It was more a blizzard than a flurry on Wall Street Wednesday, as Snowflake, the data cloud upstart, experienced the most extensive initial public offering of any software company in history.
During its first minutes of trading, Snowflake soared over 130%, and while its IPO was worth $120, the stock opened at $245 on Wednesday. The company sold about 28 million shares, garnering some $3.36 billion.
In the Cloud
The cloud industry has been on the rise all year, particularly as businesses adapt to a remote work model. Even some of the world’s most esteemed investors have taken note. Snowflake’s premiere got a boost last week when it was revealed that Warren Buffett’s Berkshire Hathaway would invest $250 million at the IPO price. Furthermore, Berkshire purchased 4 million shares of Snowflake that belonged to the company’s former CEO, Bob Muglia.
In the same filing, Salesforce Ventures, the venture capitalist branch of Salesforce, agreed to buy $250 million in shares of Snowflake in a private placement following its public launch.

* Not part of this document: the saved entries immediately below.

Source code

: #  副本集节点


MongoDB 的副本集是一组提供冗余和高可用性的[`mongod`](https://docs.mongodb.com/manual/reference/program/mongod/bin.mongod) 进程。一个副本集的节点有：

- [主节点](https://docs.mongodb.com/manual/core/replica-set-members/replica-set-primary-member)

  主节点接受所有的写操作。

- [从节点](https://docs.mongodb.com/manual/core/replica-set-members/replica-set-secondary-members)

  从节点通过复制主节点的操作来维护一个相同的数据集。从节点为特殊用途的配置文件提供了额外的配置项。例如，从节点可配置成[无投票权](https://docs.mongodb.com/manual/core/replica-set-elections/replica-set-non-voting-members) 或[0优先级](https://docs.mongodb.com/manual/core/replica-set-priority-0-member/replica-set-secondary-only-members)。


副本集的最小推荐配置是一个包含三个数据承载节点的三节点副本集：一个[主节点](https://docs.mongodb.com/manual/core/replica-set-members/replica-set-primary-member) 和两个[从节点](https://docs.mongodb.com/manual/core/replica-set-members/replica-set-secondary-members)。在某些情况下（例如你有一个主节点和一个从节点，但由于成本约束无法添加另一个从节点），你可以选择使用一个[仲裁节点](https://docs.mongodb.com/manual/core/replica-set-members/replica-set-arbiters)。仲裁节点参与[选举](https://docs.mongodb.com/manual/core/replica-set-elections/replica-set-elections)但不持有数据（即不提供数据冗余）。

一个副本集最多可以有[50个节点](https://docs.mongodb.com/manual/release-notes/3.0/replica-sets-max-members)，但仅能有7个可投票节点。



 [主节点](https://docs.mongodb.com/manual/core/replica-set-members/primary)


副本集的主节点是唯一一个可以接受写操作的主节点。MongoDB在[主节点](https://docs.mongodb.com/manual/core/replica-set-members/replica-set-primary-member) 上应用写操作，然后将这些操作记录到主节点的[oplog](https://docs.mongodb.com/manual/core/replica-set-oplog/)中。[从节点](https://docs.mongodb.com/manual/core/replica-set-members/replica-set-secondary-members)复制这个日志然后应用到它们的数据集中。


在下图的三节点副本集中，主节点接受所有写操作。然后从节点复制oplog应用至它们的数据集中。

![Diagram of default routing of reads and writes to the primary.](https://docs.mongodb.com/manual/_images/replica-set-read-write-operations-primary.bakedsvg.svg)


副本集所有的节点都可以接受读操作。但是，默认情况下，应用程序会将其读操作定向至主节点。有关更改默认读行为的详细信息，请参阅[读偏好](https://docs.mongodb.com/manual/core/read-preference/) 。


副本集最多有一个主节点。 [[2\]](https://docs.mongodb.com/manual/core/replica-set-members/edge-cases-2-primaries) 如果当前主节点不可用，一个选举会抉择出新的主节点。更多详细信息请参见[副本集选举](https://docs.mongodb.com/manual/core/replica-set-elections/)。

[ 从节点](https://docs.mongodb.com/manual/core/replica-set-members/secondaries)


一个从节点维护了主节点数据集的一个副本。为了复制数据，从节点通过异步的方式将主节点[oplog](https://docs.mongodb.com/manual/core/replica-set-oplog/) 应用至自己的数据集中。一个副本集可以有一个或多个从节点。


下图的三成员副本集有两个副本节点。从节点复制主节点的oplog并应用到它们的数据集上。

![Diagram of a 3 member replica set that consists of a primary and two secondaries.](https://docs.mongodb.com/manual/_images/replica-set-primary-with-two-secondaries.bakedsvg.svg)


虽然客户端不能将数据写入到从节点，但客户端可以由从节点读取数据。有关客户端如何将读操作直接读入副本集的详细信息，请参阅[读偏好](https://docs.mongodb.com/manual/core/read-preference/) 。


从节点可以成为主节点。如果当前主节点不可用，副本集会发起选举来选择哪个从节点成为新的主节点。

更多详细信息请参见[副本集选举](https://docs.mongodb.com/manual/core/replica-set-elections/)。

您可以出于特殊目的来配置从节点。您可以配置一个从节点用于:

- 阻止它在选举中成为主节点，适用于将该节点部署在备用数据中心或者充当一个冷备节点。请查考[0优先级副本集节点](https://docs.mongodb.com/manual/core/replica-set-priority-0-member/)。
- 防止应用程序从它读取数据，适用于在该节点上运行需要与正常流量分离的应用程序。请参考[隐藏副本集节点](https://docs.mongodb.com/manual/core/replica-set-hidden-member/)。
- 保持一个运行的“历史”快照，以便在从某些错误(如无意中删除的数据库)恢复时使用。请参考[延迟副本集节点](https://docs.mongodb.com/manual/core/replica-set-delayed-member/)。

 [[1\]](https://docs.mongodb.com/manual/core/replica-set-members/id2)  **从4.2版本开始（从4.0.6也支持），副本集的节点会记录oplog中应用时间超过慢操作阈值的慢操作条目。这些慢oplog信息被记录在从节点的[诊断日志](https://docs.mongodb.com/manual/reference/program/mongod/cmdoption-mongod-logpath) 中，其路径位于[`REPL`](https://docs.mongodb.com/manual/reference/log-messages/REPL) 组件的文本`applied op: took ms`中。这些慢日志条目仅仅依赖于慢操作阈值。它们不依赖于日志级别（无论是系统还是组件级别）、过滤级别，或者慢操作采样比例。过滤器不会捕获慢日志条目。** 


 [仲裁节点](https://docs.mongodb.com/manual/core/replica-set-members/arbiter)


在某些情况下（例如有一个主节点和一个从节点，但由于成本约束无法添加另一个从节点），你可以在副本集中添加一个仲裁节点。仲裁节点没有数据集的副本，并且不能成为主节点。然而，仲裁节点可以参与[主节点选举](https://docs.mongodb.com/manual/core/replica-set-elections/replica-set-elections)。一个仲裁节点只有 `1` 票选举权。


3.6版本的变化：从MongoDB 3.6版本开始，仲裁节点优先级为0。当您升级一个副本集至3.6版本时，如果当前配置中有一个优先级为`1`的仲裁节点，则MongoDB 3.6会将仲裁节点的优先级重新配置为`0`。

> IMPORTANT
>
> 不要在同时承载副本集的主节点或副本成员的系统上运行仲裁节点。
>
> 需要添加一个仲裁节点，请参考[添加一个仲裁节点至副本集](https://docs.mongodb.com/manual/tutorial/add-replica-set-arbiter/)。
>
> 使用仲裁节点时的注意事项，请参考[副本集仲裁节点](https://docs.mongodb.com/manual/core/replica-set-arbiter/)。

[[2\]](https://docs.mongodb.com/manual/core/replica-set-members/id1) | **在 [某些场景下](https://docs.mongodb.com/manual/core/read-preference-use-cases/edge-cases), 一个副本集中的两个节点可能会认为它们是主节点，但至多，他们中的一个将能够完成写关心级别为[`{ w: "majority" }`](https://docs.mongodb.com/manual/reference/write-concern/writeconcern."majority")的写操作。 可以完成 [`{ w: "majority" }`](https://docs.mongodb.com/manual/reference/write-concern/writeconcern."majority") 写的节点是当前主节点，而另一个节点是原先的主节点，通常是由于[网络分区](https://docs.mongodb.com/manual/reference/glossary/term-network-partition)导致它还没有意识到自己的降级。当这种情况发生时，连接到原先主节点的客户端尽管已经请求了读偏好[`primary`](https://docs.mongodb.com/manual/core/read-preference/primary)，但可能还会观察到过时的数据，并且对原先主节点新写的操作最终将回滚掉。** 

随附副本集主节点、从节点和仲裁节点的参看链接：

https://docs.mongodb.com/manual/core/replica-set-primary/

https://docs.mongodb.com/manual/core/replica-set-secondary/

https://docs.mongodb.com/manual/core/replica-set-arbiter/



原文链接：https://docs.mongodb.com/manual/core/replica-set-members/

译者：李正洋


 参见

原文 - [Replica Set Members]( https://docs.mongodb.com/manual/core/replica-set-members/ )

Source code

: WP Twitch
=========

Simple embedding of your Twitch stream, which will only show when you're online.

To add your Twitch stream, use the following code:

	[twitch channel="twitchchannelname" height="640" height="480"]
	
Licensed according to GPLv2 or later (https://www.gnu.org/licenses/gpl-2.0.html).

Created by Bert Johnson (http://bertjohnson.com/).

And it’s no wonder why Snowflake is gaining traction this year. As companies continue to keep workers home, reliable collaboration software has become an invaluable component in business. Cloud-based software allows co-workers to easily share and access digital data through their personal computers. And as it looks likelier that remote work is here to stay, the market says that services like Snowflake will only become more imperative.